Work request —
Write out every record exactly as it appears. Skip the pictures.

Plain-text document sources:
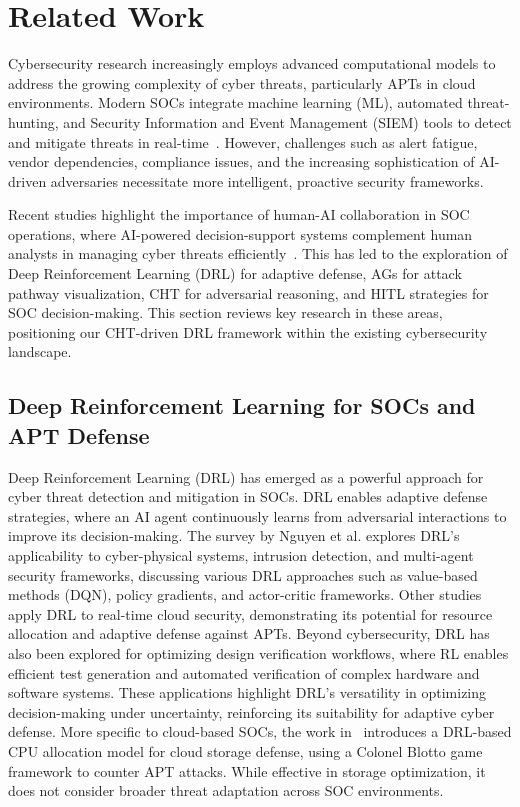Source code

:\section{Related Work}
Cybersecurity research increasingly employs advanced computational models to address the growing complexity of cyber threats, particularly APTs in cloud environments. Modern SOCs integrate machine learning (ML), automated threat-hunting, and Security Information and Event Management (SIEM) tools to detect and mitigate threats in real-time~\cite{peiris2021threat, muniz2021modern}. However, challenges such as alert fatigue, vendor dependencies, compliance issues, and the increasing sophistication of AI-driven adversaries necessitate more intelligent, proactive security frameworks.

Recent studies highlight the importance of human-AI collaboration in SOC operations, where AI-powered decision-support systems complement human analysts in managing cyber threats efficiently~\cite{chhetri2024humanAI}. This has led to the exploration of Deep Reinforcement Learning (DRL) for adaptive defense, AGs for attack pathway visualization, CHT for adversarial reasoning, and HITL strategies for SOC decision-making. This section reviews key research in these areas, positioning our CHT-driven DRL framework within the existing cybersecurity landscape.

\subsection{Deep Reinforcement Learning for SOCs and APT Defense}
Deep Reinforcement Learning (DRL) has emerged as a powerful approach for cyber threat detection and mitigation in SOCs. DRL enables adaptive defense strategies, where an AI agent continuously learns from adversarial interactions to improve its decision-making.
The survey by Nguyen et al.\cite{nguyen2021deep} explores DRL’s applicability to cyber-physical systems, intrusion detection, and multi-agent security frameworks, discussing various DRL approaches such as value-based methods (DQN), policy gradients, and actor-critic frameworks. Other studies apply DRL to real-time cloud security, demonstrating its potential for resource allocation and adaptive defense against APTs\cite{min2018defense}. Beyond cybersecurity, DRL has also been explored for optimizing design verification workflows, where RL enables efficient test generation and automated verification of complex hardware and software systems\cite{aref2024advanced}. These applications highlight DRL’s versatility in optimizing decision-making under uncertainty, reinforcing its suitability for adaptive cyber defense.
More specific to cloud-based SOCs, the work in~\cite{sakthivelu2023adaptive} introduces a DRL-based CPU allocation model for cloud storage defense, using a Colonel Blotto game framework to counter APT attacks. While effective in storage optimization, it does not consider broader threat adaptation across SOC environments.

Reply —
Source code

:\section{Related Work}
Cybersecurity research increasingly employs advanced computational models to address the growing complexity of cyber threats, particularly APTs in cloud environments. Modern SOCs integrate machine learning (ML), automated threat-hunting, and Security Information and Event Management (SIEM) tools to detect and mitigate threats in real-time~\cite{peiris2021threat, muniz2021modern}. However, challenges such as alert fatigue, vendor dependencies, compliance issues, and the increasing sophistication of AI-driven adversaries necessitate more intelligent, proactive security frameworks.

Recent studies highlight the importance of human-AI collaboration in SOC operations, where AI-powered decision-support systems complement human analysts in managing cyber threats efficiently~\cite{chhetri2024humanAI}. This has led to the exploration of Deep Reinforcement Learning (DRL) for adaptive defense, AGs for attack pathway visualization, CHT for adversarial reasoning, and HITL strategies for SOC decision-making. This section reviews key research in these areas, positioning our CHT-driven DRL framework within the existing cybersecurity landscape.

\subsection{Deep Reinforcement Learning for SOCs and APT Defense}
Deep Reinforcement Learning (DRL) has emerged as a powerful approach for cyber threat detection and mitigation in SOCs. DRL enables adaptive defense strategies, where an AI agent continuously learns from adversarial interactions to improve its decision-making.
The survey by Nguyen et al.\cite{nguyen2021deep} explores DRL’s applicability to cyber-physical systems, intrusion detection, and multi-agent security frameworks, discussing various DRL approaches such as value-based methods (DQN), policy gradients, and actor-critic frameworks. Other studies apply DRL to real-time cloud security, demonstrating its potential for resource allocation and adaptive defense against APTs\cite{min2018defense}. Beyond cybersecurity, DRL has also been explored for optimizing design verification workflows, where RL enables efficient test generation and automated verification of complex hardware and software systems\cite{aref2024advanced}. These applications highlight DRL’s versatility in optimizing decision-making under uncertainty, reinforcing its suitability for adaptive cyber defense.
More specific to cloud-based SOCs, the work in~\cite{sakthivelu2023adaptive} introduces a DRL-based CPU allocation model for cloud storage defense, using a Colonel Blotto game framework to counter APT attacks. While effective in storage optimization, it does not consider broader threat adaptation across SOC environments.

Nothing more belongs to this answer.